> Excerpted data:
:::
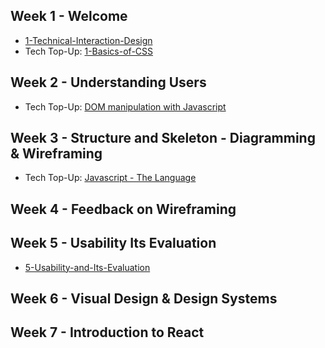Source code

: ## Week 1 - Welcome
- [1-Technical-Interaction-Design](Lectures/1-Technical-Interaction-Design.pdf)
- Tech Top-Up: [1-Basics-of-CSS](Tech-TopUps/1-Basics-of-CSS.md)

## Week 2 - Understanding Users
- Tech Top-Up: [DOM manipulation with Javascript](2-DOM-Manipulation-with-Javascript.md)

## Week 3 - Structure and Skeleton - Diagramming & Wireframing
- Tech Top-Up: [Javascript - The Language](3-Javascript-the-Language.md)

## Week 4 - Feedback on Wireframing


## Week 5 - Usability Its Evaluation
- [5-Usability-and-Its-Evaluation](5-Usability-and-Its-Evaluation.md)

## Week 6 - Visual Design & Design Systems

## Week 7 - Introduction to React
:::
> Work item: Copy out the lines above, from the one holding "## Week 5 - Usability Its Evaluation" through the final line, with no other lines.

> Worked solution:
## Week 5 - Usability Its Evaluation
- [5-Usability-and-Its-Evaluation](5-Usability-and-Its-Evaluation.md)

## Week 6 - Visual Design & Design Systems

## Week 7 - Introduction to React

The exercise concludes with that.